((

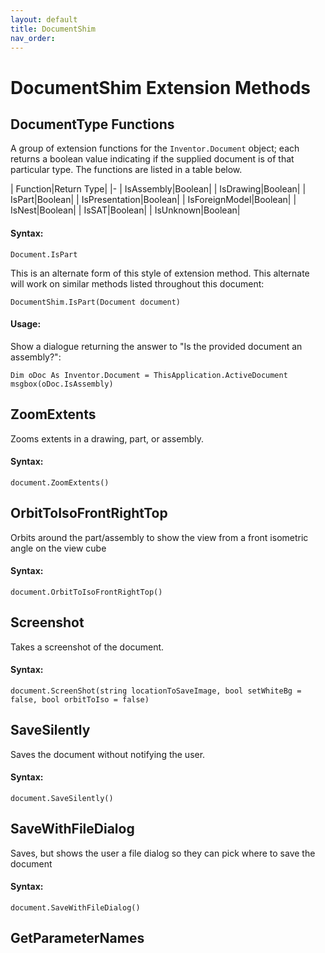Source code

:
 ```yaml
---
layout: default
title: DocumentShim
nav_order: 
---
```


# DocumentShim Extension Methods

## DocumentType Functions

A group of extension functions for the `Inventor.Document` object; each returns a boolean value indicating if the supplied document is of that particular type. The functions are listed in a table below.

| Function|Return Type|
|-
| IsAssembly|Boolean|
| IsDrawing|Boolean|
| IsPart|Boolean|
| IsPresentation|Boolean|
| IsForeignModel|Boolean|
| IsNest|Boolean|
| IsSAT|Boolean|
| IsUnknown|Boolean|


#### Syntax:

    Document.IsPart

This is an alternate form of this style of extension method. This alternate will work on similar methods listed throughout this document:

    DocumentShim.IsPart(Document document)

#### Usage:

Show a dialogue returning the answer to "Is the provided document an assembly?":

    Dim oDoc As Inventor.Document = ThisApplication.ActiveDocument
    msgbox(oDoc.IsAssembly)


## ZoomExtents

Zooms extents in a drawing, part, or assembly.
#### Syntax:
    document.ZoomExtents()

## OrbitToIsoFrontRightTop

Orbits around the part/assembly to show the view from a front isometric angle on the view cube

#### Syntax:
    document.OrbitToIsoFrontRightTop()

## Screenshot

Takes a screenshot of the document.

#### Syntax:
    document.ScreenShot(string locationToSaveImage, bool setWhiteBg = false, bool orbitToIso = false)

## SaveSilently

Saves the document without notifying the user.

#### Syntax:
    document.SaveSilently()


## SaveWithFileDialog

Saves, but shows the user a file dialog so they can pick where to save the document

#### Syntax:
    document.SaveWithFileDialog()

## GetParameterNames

))

Where the listing above has a line with "document.ZoomExtents()", start there, and output every line exactly through the line with "## Screenshot", which is also included.

    document.ZoomExtents()

## OrbitToIsoFrontRightTop

Orbits around the part/assembly to show the view from a front isometric angle on the view cube

#### Syntax:
    document.OrbitToIsoFrontRightTop()

## Screenshot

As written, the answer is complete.